When Bird Meets Blog

Content and Format Overview

In this internet powered world, what is the purpose of student print media? UWA’s Pelican is released every month during the semester calendar, with a circulation of 5000 both on and beyond campus, but its content is not dissimilar to that which students produce through their own, personal blogs online. Is this paper a valid form of communication, or an outdated and redundant waste of limited guild funding in a post-VSU climate? These are the questions that I will be addressing.

Through my text blogs, designed to mirror the informal tone student newspaper articles (but peppered with html links to highlight the advantages of the internet), I shall attempt to objectively explore the issues on a broad-reaching level. I will look at nation wide trends post-VSU and at the theoretical arguments that stand behind them. Conversely, my video blogs shall explore the way in which this context (and its accompanying theory) impacts upon Pelican in particular. I will be drawing upon my personal experience (as editor) and also feature interviews with guild personalities and contributors to Pelican, Grok, Wasted and Fork (all Perth, student-run papers), as well as vox pops with readers. While the text blogs shall mirror student newspaper articles, the video blogs shall mirror student newspaper editorials or columns, focusing opinion over objectivity.

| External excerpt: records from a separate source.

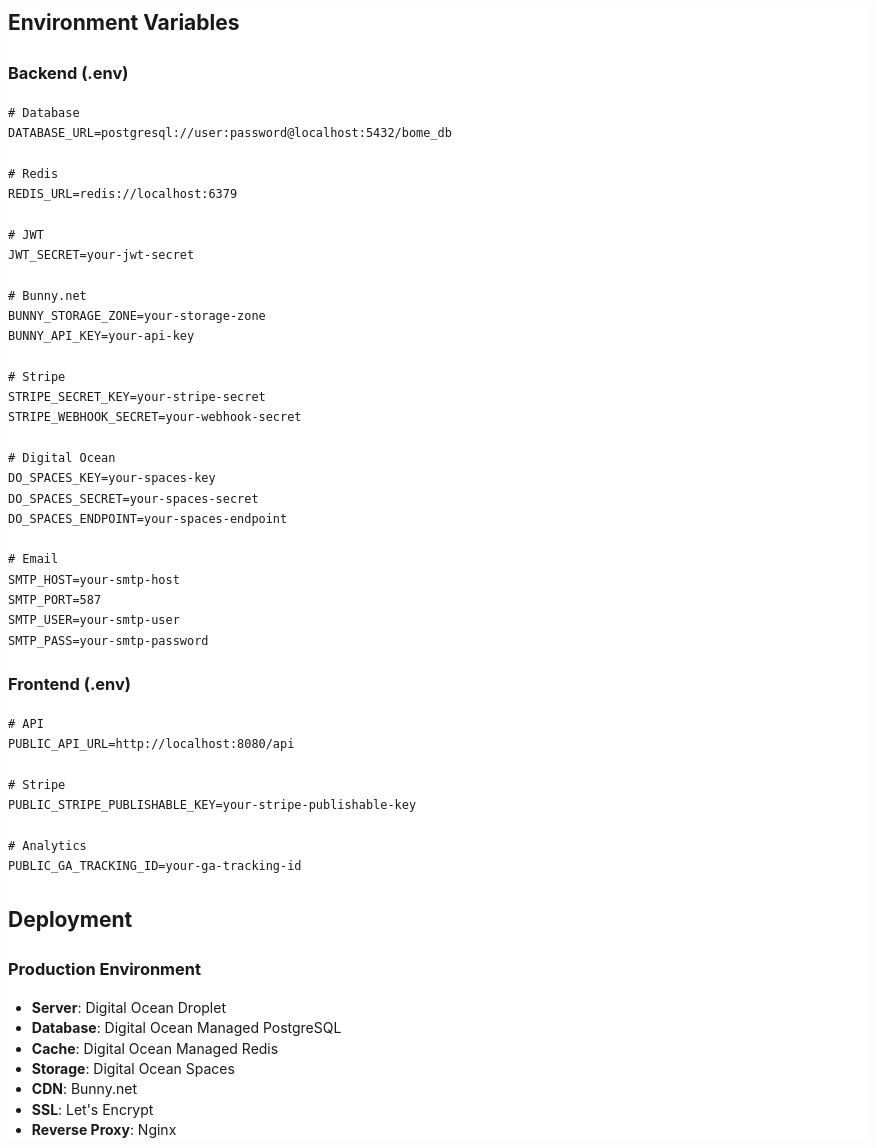 ## Environment Variables

### Backend (.env)
```env
# Database
DATABASE_URL=postgresql://user:password@localhost:5432/bome_db

# Redis
REDIS_URL=redis://localhost:6379

# JWT
JWT_SECRET=your-jwt-secret

# Bunny.net
BUNNY_STORAGE_ZONE=your-storage-zone
BUNNY_API_KEY=your-api-key

# Stripe
STRIPE_SECRET_KEY=your-stripe-secret
STRIPE_WEBHOOK_SECRET=your-webhook-secret

# Digital Ocean
DO_SPACES_KEY=your-spaces-key
DO_SPACES_SECRET=your-spaces-secret
DO_SPACES_ENDPOINT=your-spaces-endpoint

# Email
SMTP_HOST=your-smtp-host
SMTP_PORT=587
SMTP_USER=your-smtp-user
SMTP_PASS=your-smtp-password
```

### Frontend (.env)
```env
# API
PUBLIC_API_URL=http://localhost:8080/api

# Stripe
PUBLIC_STRIPE_PUBLISHABLE_KEY=your-stripe-publishable-key

# Analytics
PUBLIC_GA_TRACKING_ID=your-ga-tracking-id
```

## Deployment

### Production Environment
- **Server**: Digital Ocean Droplet
- **Database**: Digital Ocean Managed PostgreSQL
- **Cache**: Digital Ocean Managed Redis
- **Storage**: Digital Ocean Spaces
- **CDN**: Bunny.net
- **SSL**: Let's Encrypt
- **Reverse Proxy**: Nginx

Both video and text blogs will be presented in the forms of PDFs/Flash documents that mimic Pelican’s current layout, to comment symbolically upon the ease with which print mediums could potentially be transferred to an online context. I hope that this will also mirror the casual tone and colourful aesthetic of student press, and thus highlight its essential similarity to the blog ‘genre.’ In the end, this will be a project which is not afraid to explore the potential of the internet, but (both in form and in content) it shall be defiantly in support of student media in a tangible, print form. I also hope that my bias video blogs will illicit comments from visitors to the site.

Episode One: The Great Debate

TEXT
This text blog will establish the undeniable parallels between student media and blogging as ‘genres’ of written expression. It will further explore the progress made my citizen journalism, and question the continued publication of independent print media. It will also contextualise the argument in a post-VSU climate.

VIDEO
This video shall be structured as “a day in the life of an editor” (filming myself, in my capacity as editor of Pelican.) It will consist of two, separate videos embedded within a flash document designed to mimic a page of the Pelican. One will explore my opinion as an internet-addicted student, while the other will focus upon my personal disposition towards student media as the editor of Pelican. This is designed to mirror on opinion column or editorial, with no effort to maintain objectivity.

Episode Two: Vox Me Up

TEXT
This week’s text will draw up surveys with students to highlight the remaining popularity of student press. It will objectively highlight the most popular reasons why students continue to engage with student press and will explore them in more depth, comparing them to the possibilities offered by blogging. It will touch upon issues such as editorial influence, accessibility and legitimacy, as well as copyright.

VIDEO
Again, this video shall include six separate video screens embedded within a flash document designed to mirror Pelican’s regular “Vox Pops Round Campus” page. Each vox pop shall be with a different contributor, or random uni student, each speaking briefly about why they are in favour of student press in print rather than student media online.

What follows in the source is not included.